A Guide To Your Newborn’s Bowel Movements
Knowing what to expect when your baby begins to poo will help new moms know what is normal, or when something isn’t right.
Below is our simple guide on a baby’s bowel movements:
For the first few days, your baby’s bowel movements should be a dark green to black colored substance called meconium, a combination of mucus, amniotic fluid, bile and other things ingested in the womb.
As your baby begins to feed, his digestive system should be prompted to pass the meconium to prepare the bowels. This is a sign that the bowels are working normally.
If your baby continues to pass meconium for a few days or has not passed any after 24 hours, this could be a sign of intestinal blockage or other problems, and should be immediately reported to your doctor.
Once the meconium is out of your baby’s system, and breastmilk comes in, his poo will become lighter in color to a yellowish brown, and loose in texture. Normal poo may either appear grainy or curdled.
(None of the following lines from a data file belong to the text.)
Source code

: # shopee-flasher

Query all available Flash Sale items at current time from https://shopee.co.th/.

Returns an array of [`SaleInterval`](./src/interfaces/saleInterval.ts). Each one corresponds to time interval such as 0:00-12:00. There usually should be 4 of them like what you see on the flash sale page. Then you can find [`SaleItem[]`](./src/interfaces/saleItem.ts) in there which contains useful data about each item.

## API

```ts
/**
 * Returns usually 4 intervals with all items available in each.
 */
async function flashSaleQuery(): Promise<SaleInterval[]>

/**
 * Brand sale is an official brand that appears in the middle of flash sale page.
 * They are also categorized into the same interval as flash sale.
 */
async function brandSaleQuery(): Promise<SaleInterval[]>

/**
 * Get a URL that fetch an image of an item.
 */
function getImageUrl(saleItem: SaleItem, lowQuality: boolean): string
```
For the first few weeks, your baby may poo after every feed until his routine settles. Then he may poo just once every few days. Make sure to check your baby’s stools are soft and easily passed. At this stage your baby should be frequently nursing and urinating.
Formula fed babies
A baby’s poo may be different if you are feeding him formula. As formula cannot be digested as fully as breastmilk, your baby’s poo will likely be firmer in texture like that of toothpaste, and the smell may also be stronger. The color should be pale yellow to brown.
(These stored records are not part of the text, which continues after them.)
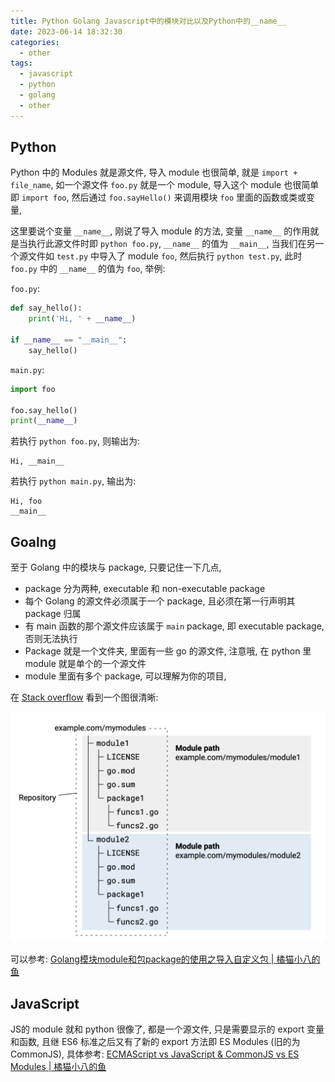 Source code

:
 ```yaml
---
title: Python Golang Javascript中的模块对比以及Python中的__name__
date: 2023-06-14 18:32:30
categories:
  - other
tags:
  - javascript
  - python
  - golang
  - other
---
```


## Python

Python 中的 Modules 就是源文件, 导入 module 也很简单, 就是 `import + file_name`, 如一个源文件 `foo.py`  就是一个 module, 导入这个 module 也很简单即 `import foo`, 然后通过 `foo.sayHello()` 来调用模块 `foo` 里面的函数或类或变量, 

这里要说个变量 `__name__`, 刚说了导入 module 的方法, 变量 `__name__` 的作用就是当执行此源文件时即 `python foo.py`, `__name__` 的值为 `__main__`, 当我们在另一个源文件如 `test.py` 中导入了 module `foo`, 然后执行 `python test.py`, 此时 `foo.py` 中的 `__name__` 的值为 `foo`, 举例:

`foo.py`:

```python
def say_hello():
    print('Hi, ' + __name__)

if __name__ == "__main__":
    say_hello()
```

`main.py`:

```python
import foo

foo.say_hello()
print(__name__)
```

若执行 `python foo.py`, 则输出为:

```
Hi, __main__
```

若执行 `python main.py`, 输出为:

```
Hi, foo
__main__
```

## Goalng

至于 Golang 中的模块与 package, 只要记住一下几点, 

- package 分为两种, executable 和 non-executable package
- 每个 Golang 的源文件必须属于一个 package, 且必须在第一行声明其 package 归属
- 有 main 函数的那个源文件应该属于 `main` package, 即 executable package, 否则无法执行
- Package 就是一个文件夹, 里面有一些 go 的源文件, 注意哦, 在 python 里 module 就是单个的一个源文件
- module 里面有多个 package, 可以理解为你的项目, 

在 [Stack overflow](https://stackoverflow.com/a/72059294/16317008) 看到一个图很清晰:

![a](/002-modules-golang-python-javascript/a.png)

可以参考: [Golang模块module和包package的使用之导入自定义包 | 橘猫小八的鱼](https://davidzhu.xyz/2023/05/21/Golang/Basics/go-modules/)

## JavaScript

JS的 module 就和 python 很像了, 都是一个源文件, 只是需要显示的 export 变量和函数, 且继 ES6 标准之后又有了新的 export 方法即 ES Modules (旧的为 CommonJS), 具体参考: [ECMAScript vs JavaScript & CommonJS vs ES Modules | 橘猫小八的鱼](https://davidzhu.xyz/2023/06/13/JS/Basics/es-vs-js/)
Newborns on formula normally poo up to five times a day, and are more prone to constipation. See your doctor if your baby seems to have difficulties with bowel movement.
The introduction of solids into your baby’s diet will drastically alter his poo. You will find that what foods he eats will also determine the appearance and smell of his stools.
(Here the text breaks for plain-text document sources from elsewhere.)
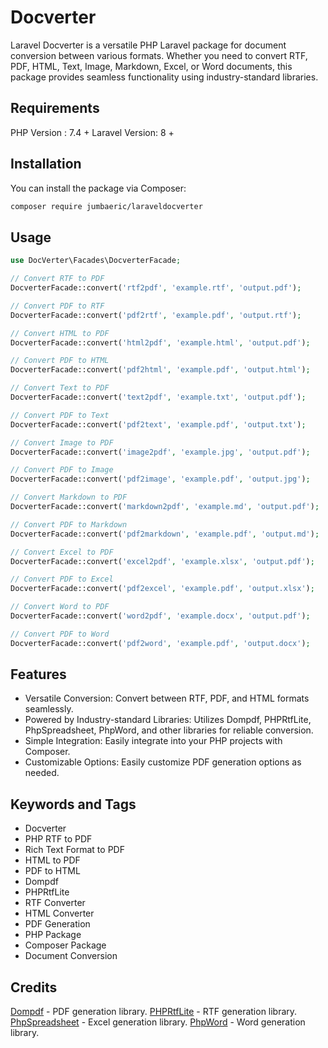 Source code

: # Docverter

Laravel Docverter is a versatile PHP Laravel package for document conversion between various formats. Whether you need to convert RTF, PDF, HTML, Text, Image, Markdown, Excel, or Word documents, this package provides seamless functionality using industry-standard libraries.

## Requirements
PHP Version : 7.4 +
Laravel Version: 8 +

## Installation

You can install the package via Composer:

```bash
composer require jumbaeric/laraveldocverter
```

## Usage

```php
use DocVerter\Facades\DocverterFacade;

// Convert RTF to PDF
DocverterFacade::convert('rtf2pdf', 'example.rtf', 'output.pdf');

// Convert PDF to RTF
DocverterFacade::convert('pdf2rtf', 'example.pdf', 'output.rtf');

// Convert HTML to PDF
DocverterFacade::convert('html2pdf', 'example.html', 'output.pdf');

// Convert PDF to HTML
DocverterFacade::convert('pdf2html', 'example.pdf', 'output.html');

// Convert Text to PDF
DocverterFacade::convert('text2pdf', 'example.txt', 'output.pdf');

// Convert PDF to Text
DocverterFacade::convert('pdf2text', 'example.pdf', 'output.txt');

// Convert Image to PDF
DocverterFacade::convert('image2pdf', 'example.jpg', 'output.pdf');

// Convert PDF to Image
DocverterFacade::convert('pdf2image', 'example.pdf', 'output.jpg');

// Convert Markdown to PDF
DocverterFacade::convert('markdown2pdf', 'example.md', 'output.pdf');

// Convert PDF to Markdown
DocverterFacade::convert('pdf2markdown', 'example.pdf', 'output.md');

// Convert Excel to PDF
DocverterFacade::convert('excel2pdf', 'example.xlsx', 'output.pdf');

// Convert PDF to Excel
DocverterFacade::convert('pdf2excel', 'example.pdf', 'output.xlsx');

// Convert Word to PDF
DocverterFacade::convert('word2pdf', 'example.docx', 'output.pdf');

// Convert PDF to Word
DocverterFacade::convert('pdf2word', 'example.pdf', 'output.docx');
```

## Features

- Versatile Conversion: Convert between RTF, PDF, and HTML formats seamlessly.
- Powered by Industry-standard Libraries: Utilizes Dompdf, PHPRtfLite, PhpSpreadsheet, PhpWord, and other libraries for reliable conversion.
- Simple Integration: Easily integrate into your PHP projects with Composer.
- Customizable Options: Easily customize PDF generation options as needed.

## Keywords and Tags
- Docverter
- PHP RTF to PDF
- Rich Text Format to PDF
- HTML to PDF
- PDF to HTML
- Dompdf
- PHPRtfLite
- RTF Converter
- HTML Converter
- PDF Generation
- PHP Package
- Composer Package
- Document Conversion

## Credits
<a href="https://github.com/dompdf/dompdf">Dompdf</a> - PDF generation library.
<a href="https://github.com/phprtflite/phprtflite">PHPRtfLite</a> - RTF generation library.
<a target="_new" rel="noreferrer" href="https://github.com/PHPOffice/phpspreadsheet">PhpSpreadsheet</a> - Excel generation library.
<a target="_new" rel="noreferrer" href="https://github.com/PHPOffice/PHPWord">PhpWord</a> - Word generation library.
Colored foods such as carrots will result in bright orange poo, while fibre rich foods including mashed peas can pass straight through and end up in his nappy.
Regardless of what you feed him, his poo should become thicker, darker, and stronger in smell once he begins eating solid food.
What to watch out for
Diarrhoea could indicate your baby is intolerant to a particular food he has eaten. It could also signify your baby has an infection or virus.
Blood in the stools is not normal and can be caused from several different reasons, including broken skin, a food allergy, or other intestinal problems.
Discomfort when passing stools can occur as your baby begins to consume solid foods. This could be from constipation, or may signify an underlying medical condition such as hypothyroidism or coeliac disease.
If your baby displays any of these symptoms, consult your doctor.